| Your objective |
Nothing but the lines from the one with "If a standard" through the end of the records below should be written out, and each must match word for word.

| Task input |
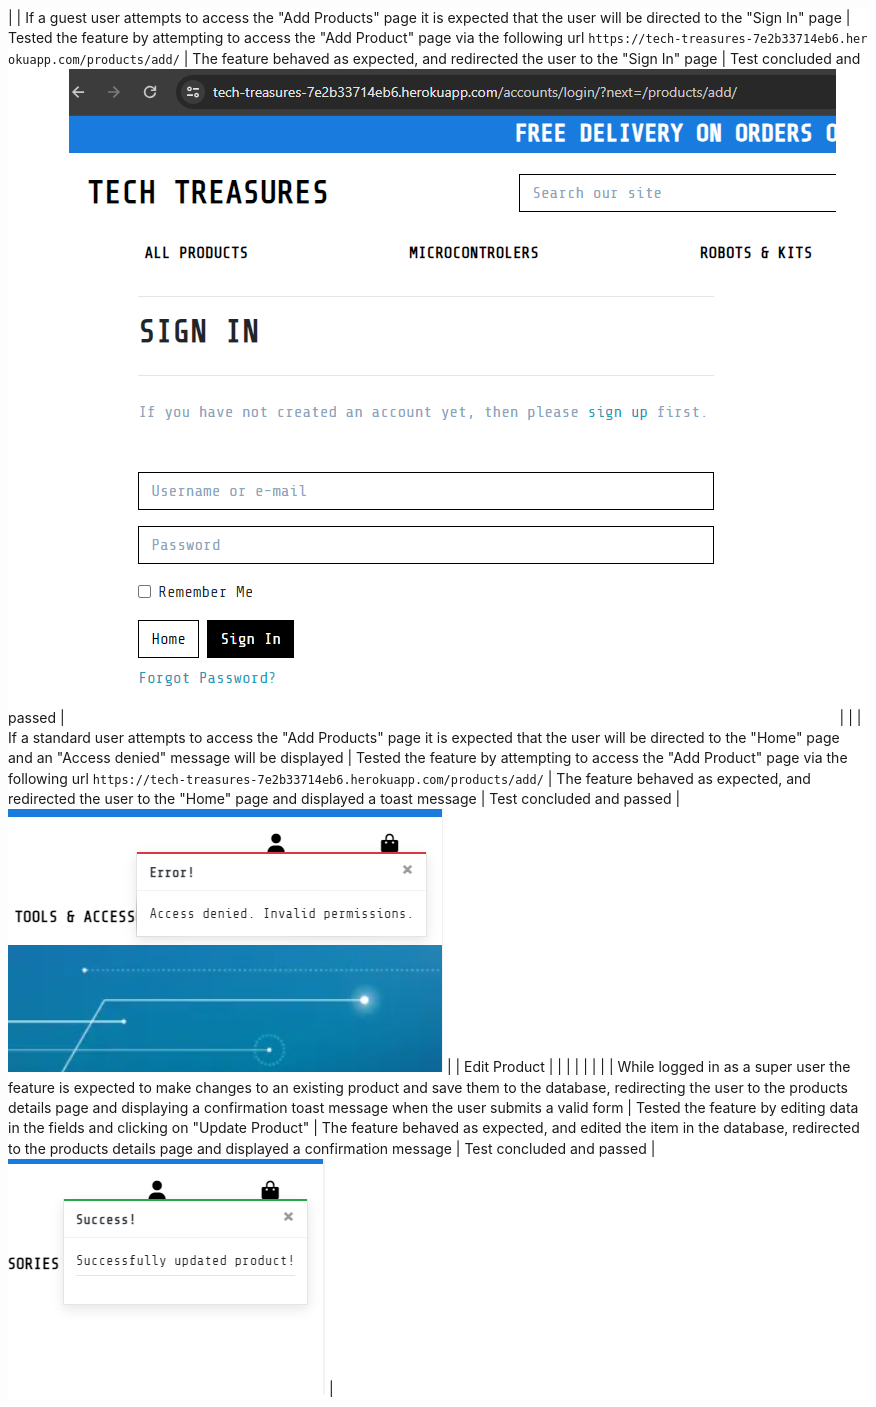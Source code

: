| | If a guest user attempts to access the "Add Products" page it is expected that the user will be directed to the "Sign In" page | Tested the feature by attempting to access the "Add Product" page via the following url `https://tech-treasures-7e2b33714eb6.herokuapp.com/products/add/`  | The feature behaved as expected, and redirected the user to the "Sign In" page | Test concluded and passed | ![screenshot](documentation/defensive-programming/def-prog24.png) |
| | If a standard user attempts to access the "Add Products" page it is expected that the user will be directed to the "Home" page and an "Access denied" message will be displayed | Tested the feature by attempting to access the "Add Product" page via the following url `https://tech-treasures-7e2b33714eb6.herokuapp.com/products/add/`  | The feature behaved as expected, and redirected the user to the "Home" page and displayed a toast message | Test concluded and passed | ![screenshot](documentation/defensive-programming/def-prog25.png) |
| Edit Product | | | | | |
| | While logged in as a super user the feature is expected to make changes to an existing product and save them to the database, redirecting the user to the products details page and displaying a confirmation toast message when the user submits a valid form | Tested the feature by editing data in the fields and clicking on "Update Product" | The feature behaved as expected, and edited the item in the database, redirected to the products details page and displayed a confirmation message | Test concluded and passed | ![screenshot](documentation/defensive-programming/def-prog28.png) |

| Response |
| | If a standard user attempts to access the "Add Products" page it is expected that the user will be directed to the "Home" page and an "Access denied" message will be displayed | Tested the feature by attempting to access the "Add Product" page via the following url `https://tech-treasures-7e2b33714eb6.herokuapp.com/products/add/`  | The feature behaved as expected, and redirected the user to the "Home" page and displayed a toast message | Test concluded and passed | ![screenshot](documentation/defensive-programming/def-prog25.png) |
| Edit Product | | | | | |
| | While logged in as a super user the feature is expected to make changes to an existing product and save them to the database, redirecting the user to the products details page and displaying a confirmation toast message when the user submits a valid form | Tested the feature by editing data in the fields and clicking on "Update Product" | The feature behaved as expected, and edited the item in the database, redirected to the products details page and displayed a confirmation message | Test concluded and passed | ![screenshot](documentation/defensive-programming/def-prog28.png) |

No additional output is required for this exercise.